Subanesthetic dose of isoflurane protects against zymosan-induced generalized inflammation and its associated acute lung injury in mice.

Multiple organ dysfunction syndrome (MODS) is one of the leading causes of death in the intensive care unit. Organ failure especially lung injury is highly associated with the mortality for MODS patients. Volatile anesthetic isoflurane (ISO) is one of the most widely used anesthetic agents, and ISO anesthesia has been reported to improve the survival rate and organ function in sepsis/MODS models. However, the application of anesthetic dose ISO in critically ill patients is limited. Compared with i.v. anesthetic pentobarbital treatment, we showed that twice inhalation of ISO at subanesthetic dose (0.7%, 0.5 minimum alveolar concentration) alleviated lung injury at 24 h after zymosan (ZY) injection and increased the 7-day survival rate from 10% to 45% in mice.
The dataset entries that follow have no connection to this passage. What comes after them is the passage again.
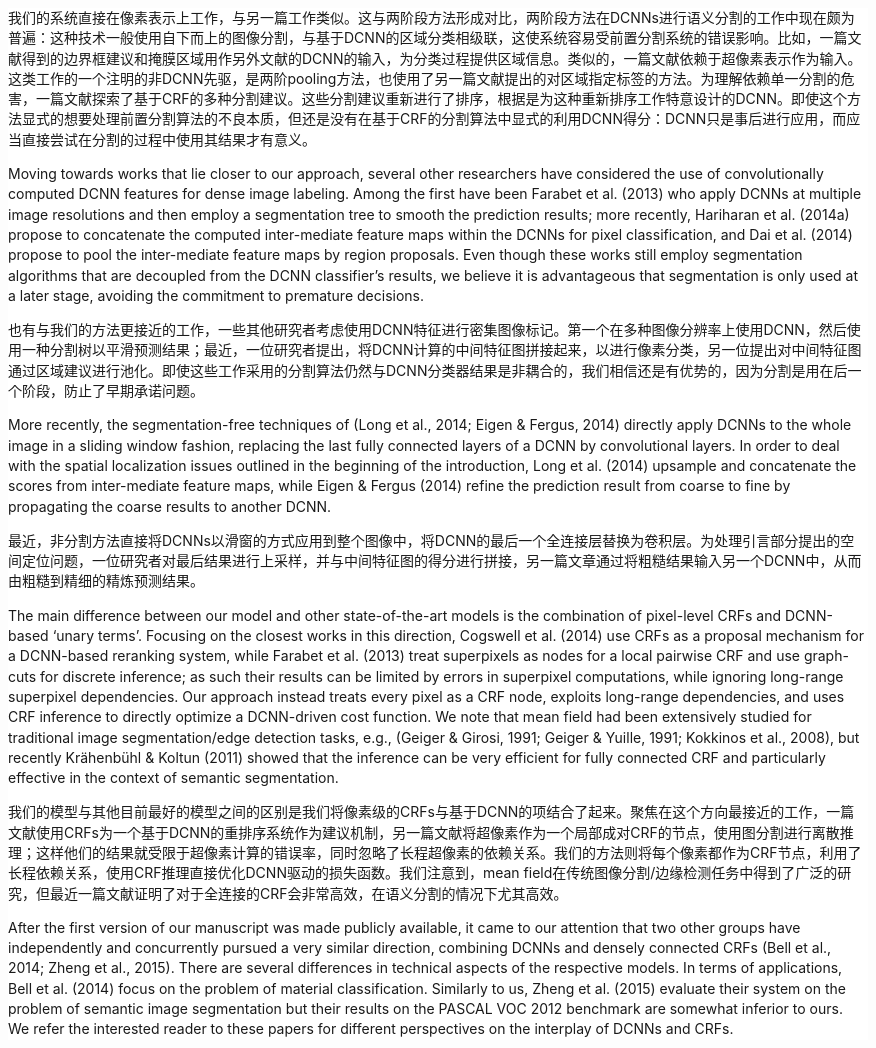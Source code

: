 我们的系统直接在像素表示上工作，与另一篇工作类似。这与两阶段方法形成对比，两阶段方法在DCNNs进行语义分割的工作中现在颇为普遍：这种技术一般使用自下而上的图像分割，与基于DCNN的区域分类相级联，这使系统容易受前置分割系统的错误影响。比如，一篇文献得到的边界框建议和掩膜区域用作另外文献的DCNN的输入，为分类过程提供区域信息。类似的，一篇文献依赖于超像素表示作为输入。这类工作的一个注明的非DCNN先驱，是两阶pooling方法，也使用了另一篇文献提出的对区域指定标签的方法。为理解依赖单一分割的危害，一篇文献探索了基于CRF的多种分割建议。这些分割建议重新进行了排序，根据是为这种重新排序工作特意设计的DCNN。即使这个方法显式的想要处理前置分割算法的不良本质，但还是没有在基于CRF的分割算法中显式的利用DCNN得分：DCNN只是事后进行应用，而应当直接尝试在分割的过程中使用其结果才有意义。

Moving towards works that lie closer to our approach, several other researchers have considered the use of convolutionally computed DCNN features for dense image labeling. Among the first have been Farabet et al. (2013) who apply DCNNs at multiple image resolutions and then employ a segmentation tree to smooth the prediction results; more recently, Hariharan et al. (2014a) propose to concatenate the computed inter-mediate feature maps within the DCNNs for pixel classification, and Dai et al. (2014) propose to pool the inter-mediate feature maps by region proposals. Even though these works still employ segmentation algorithms that are decoupled from the DCNN classifier’s results, we believe it is advantageous that segmentation is only used at a later stage, avoiding the commitment to premature decisions.

也有与我们的方法更接近的工作，一些其他研究者考虑使用DCNN特征进行密集图像标记。第一个在多种图像分辨率上使用DCNN，然后使用一种分割树以平滑预测结果；最近，一位研究者提出，将DCNN计算的中间特征图拼接起来，以进行像素分类，另一位提出对中间特征图通过区域建议进行池化。即使这些工作采用的分割算法仍然与DCNN分类器结果是非耦合的，我们相信还是有优势的，因为分割是用在后一个阶段，防止了早期承诺问题。

More recently, the segmentation-free techniques of (Long et al., 2014; Eigen & Fergus, 2014) directly apply DCNNs to the whole image in a sliding window fashion, replacing the last fully connected layers of a DCNN by convolutional layers. In order to deal with the spatial localization issues outlined in the beginning of the introduction, Long et al. (2014) upsample and concatenate the scores from inter-mediate feature maps, while Eigen & Fergus (2014) refine the prediction result from coarse to fine by propagating the coarse results to another DCNN.

最近，非分割方法直接将DCNNs以滑窗的方式应用到整个图像中，将DCNN的最后一个全连接层替换为卷积层。为处理引言部分提出的空间定位问题，一位研究者对最后结果进行上采样，并与中间特征图的得分进行拼接，另一篇文章通过将粗糙结果输入另一个DCNN中，从而由粗糙到精细的精炼预测结果。

The main difference between our model and other state-of-the-art models is the combination of pixel-level CRFs and DCNN-based ‘unary terms’. Focusing on the closest works in this direction, Cogswell et al. (2014) use CRFs as a proposal mechanism for a DCNN-based reranking system, while Farabet et al. (2013) treat superpixels as nodes for a local pairwise CRF and use graph-cuts for discrete inference; as such their results can be limited by errors in superpixel computations, while ignoring long-range superpixel dependencies. Our approach instead treats every pixel as a CRF node, exploits long-range dependencies, and uses CRF inference to directly optimize a DCNN-driven cost function. We note that mean field had been extensively studied for traditional image segmentation/edge detection tasks, e.g., (Geiger & Girosi, 1991; Geiger & Yuille, 1991; Kokkinos et al., 2008), but recently Krähenbühl & Koltun (2011) showed that the inference can be very efficient for fully connected CRF and particularly effective in the context of semantic segmentation.

我们的模型与其他目前最好的模型之间的区别是我们将像素级的CRFs与基于DCNN的项结合了起来。聚焦在这个方向最接近的工作，一篇文献使用CRFs为一个基于DCNN的重排序系统作为建议机制，另一篇文献将超像素作为一个局部成对CRF的节点，使用图分割进行离散推理；这样他们的结果就受限于超像素计算的错误率，同时忽略了长程超像素的依赖关系。我们的方法则将每个像素都作为CRF节点，利用了长程依赖关系，使用CRF推理直接优化DCNN驱动的损失函数。我们注意到，mean field在传统图像分割/边缘检测任务中得到了广泛的研究，但最近一篇文献证明了对于全连接的CRF会非常高效，在语义分割的情况下尤其高效。

After the first version of our manuscript was made publicly available, it came to our attention that two other groups have independently and concurrently pursued a very similar direction, combining DCNNs and densely connected CRFs (Bell et al., 2014; Zheng et al., 2015). There are several differences in technical aspects of the respective models. In terms of applications, Bell et al. (2014) focus on the problem of material classification. Similarly to us, Zheng et al. (2015) evaluate their system on the problem of semantic image segmentation but their results on the PASCAL VOC 2012 benchmark are somewhat inferior to ours. We refer the interested reader to these papers for different perspectives on the interplay of DCNNs and CRFs.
We also showed that ISO exerted its protection by significantly improving the activities of superoxide dismutase and catalase in lung and serum when compared with those in pentobarbital-treated mice. The catalase inhibitor 3-amino-1, 2, 4-triazole partially abolished the protective effect of ISO in ZY-challenged mice. We conclude that subanesthetic dose ISO protects against ZY-induced generalized inflammation and its associated lung injury via enhancing the activities of antioxidant enzymes in mice, which may provide a new strategy for the treatment of critically ill patients.